In response, I created a meeting creatively titled, “The Weekly Operations Review.” The main goal was to identify and address the immediate operational pain points; secondly to aid in knowledge sharing between the teams.

Recognizing that a developer’s cognitive bandwidth and time are invaluable, the success of this initiative hinged on our ability to conduct these meetings efficiently, following a strict agenda. The role of the ‘operator’ was key here. Tasked with guiding the meeting and setting the discussion agenda—usually based on team votes—the operator also had the authority to introduce urgent operational tasks as needed.

The meetings were open to all team members, with mandatory attendance for the ‘operator’, anyone who was on-call previously, and those scheduled next.

  • Core Metrics Review: We started each session by reviewing key service metrics like latency, response times, and queue lengths. The goal was to identify and understand any odd trends in the data. Any puzzling anomalies or concerning patterns were flagged for further investigation.

  • On-Call Hand-Offs: The on-call hand-off aimed to reduce the anxiety associated with on-call duties. Engineers who had just completed their rotation would share and discuss any incidents and the actions taken.

  • Open Platform for Discussion: Each meeting included a time for team members to raise questions and talk through any operational issues they noticed over the week. This open dialogue encouraged proactive problem-solving and was a chance to brief the team on upcoming changes.


Benefits of the Meeting

  • Accelerated Product Delivery: By reducing the on-call burden, the team found more time to focus on product development.
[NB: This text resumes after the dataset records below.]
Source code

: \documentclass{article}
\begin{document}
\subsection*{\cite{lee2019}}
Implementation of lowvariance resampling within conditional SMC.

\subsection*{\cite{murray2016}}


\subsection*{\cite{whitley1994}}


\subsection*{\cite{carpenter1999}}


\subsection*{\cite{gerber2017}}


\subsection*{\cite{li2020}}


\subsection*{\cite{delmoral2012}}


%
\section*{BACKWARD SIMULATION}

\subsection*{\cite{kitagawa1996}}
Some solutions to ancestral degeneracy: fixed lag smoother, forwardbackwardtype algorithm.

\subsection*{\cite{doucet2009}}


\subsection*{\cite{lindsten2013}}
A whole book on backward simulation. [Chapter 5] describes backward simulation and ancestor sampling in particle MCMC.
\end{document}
  • Empowered Team: Regular discussions on our service metrics made knowledge sharing quicker and more intuitive. This rapid acquisition of knowledge helped the team advance their operational expertise and set up Service Level Indicators (SLIs) and Objectives (SLOs), giving them to engage in meaningful discussions with product management and leadership. Notably, the rotating ‘operator’ role in these meetings helped this growth by providing team members a chance to develop leadership skills in a supportive environment.
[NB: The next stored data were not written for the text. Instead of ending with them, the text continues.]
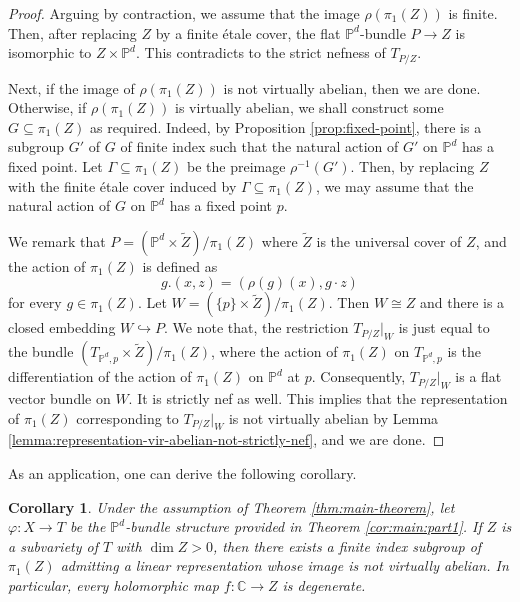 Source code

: \documentclass[english,reqno]{amsart}
\newcommand\bbP{{\mathbb P}}
\theoremstyle{plain}
\newtheorem{cor}[thm]{Corollary}
\theoremstyle{definition}
\numberwithin{equation}{section} %
\begin{document}
\begin{proof}
	Arguing by contraction, we assume that the image $\rho(\pi_1(Z))$ is finite. Then, after replacing $Z$ by a finite \'etale cover, the flat $\bbP^d$-bundle $P\rightarrow Z$ is isomorphic to $Z\times \bbP^d$. This contradicts to the strict nefness of $T_{P/Z}$.
	
	Next, if  the image of $\rho(\pi_1(Z))$ is not  virtually abelian, then we are done. Otherwise, if $\rho(\pi_1(Z))$ is  virtually abelian,  we shall construct some $G\subseteq \pi_1(Z)$ as required. Indeed, by Proposition \ref{prop:fixed-point}, there is a   subgroup $G'$ of $G$ of finite index such that the natural action of $G'$ on $\bbP^d$ has a fixed point.  Let $\Gamma \subseteq \pi_1(Z)$ be the preimage $\rho^{-1}(G')$. Then, by replacing $Z$ with the finite \'etale cover induced by $\Gamma \subseteq \pi_1(Z)$, we may assume that the   natural action of $G$ on $\bbP^d$ has a fixed point $p$.
	
	We remark that $P=(\bbP^d\times \widetilde{Z})/\pi_1(Z)$ where $\widetilde{Z}$ is the universal cover of $Z$, and  the action of $\pi_1(Z)$ is defined as $$ g. (x,z) = (\rho(g)(x), g\cdot z) $$ for every $g\in \pi_1(Z)$.
	Let $W=(\{p\}\times \widetilde{Z})/\pi_1(Z)$.
	Then $W\cong Z$ and there is a closed embedding  $W\hookrightarrow P$.
	We note that, the restriction $T_{P/Z}|_W$ is just equal to the bundle $(T_{\bbP^d,p}\times \widetilde{Z})/\pi_1(Z)$, where the action of $\pi_1(Z)$ on $T_{\bbP^d,p}$ is the differentiation of the action of $\pi_1(Z)$ on $\bbP^d$ at $p$.
	Consequently, $T_{P/Z}|_W$ is a flat vector bundle on $W$.
	It is strictly nef as well. This implies that the representation of $\pi_1(Z)$ corresponding to $T_{P/Z}|_W$ is not virtually abelian by Lemma \ref{lemma:representation-vir-abelian-not-strictly-nef}, and we are done.
\end{proof}




As an application, one can   derive the following corollary.


\begin{cor}
	\label{cor:fundamental-group-subvariety}
	Under the assumption of Theorem \ref{thm:main-theorem}, let $\varphi\colon X\rightarrow T$ be the $\bbP^d$-bundle structure provided in Theorem \ref{cor:main:part1}. If $Z$ is a  subvariety of $T$ with $\dim Z>0$, then there exists a finite index subgroup of $\pi_1(Z)$ admitting a linear representation whose image is not virtually abelian. In particular, every holomorphic map $f:\mathbb{C}\rightarrow Z$ is degenerate.
\end{cor}
\end{document}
  • Strategic Investments Identified: The open (and candid) discussions were more effective for knowledge sharing than traditional information sessions. During these reviews, the team pinpointed shortcomings in documentation, tools, and overall system comprehension. Leveraging their collective experiences, they managed to sidestep over-complication and make well-informed choices, keeping their focus on the most impactful areas.


Why It Worked

These meetings cultivated a sense of belonging and purpose within the team. The structured yet welcoming approach to these weekly meetings offered a well-defined forum to identify and address issues on the appropriate timescale. Insights from these discussions enabled the engineers to design more reliable services. Moreover, these sessions significantly accelerated the integration of the two teams and the onboarding of new developers.

From the beginning, the weekly operations meeting was a success. It’s rare to find meetings as well-attended as the operations review was. Within a month, the on-call load had noticeably lightened, and during my tenure, our reliability metrics soared to new (such great) heights. The operations review very quickly became a cornerstone of our team culture, playing a vital role in maintaining high morale and strong engagement.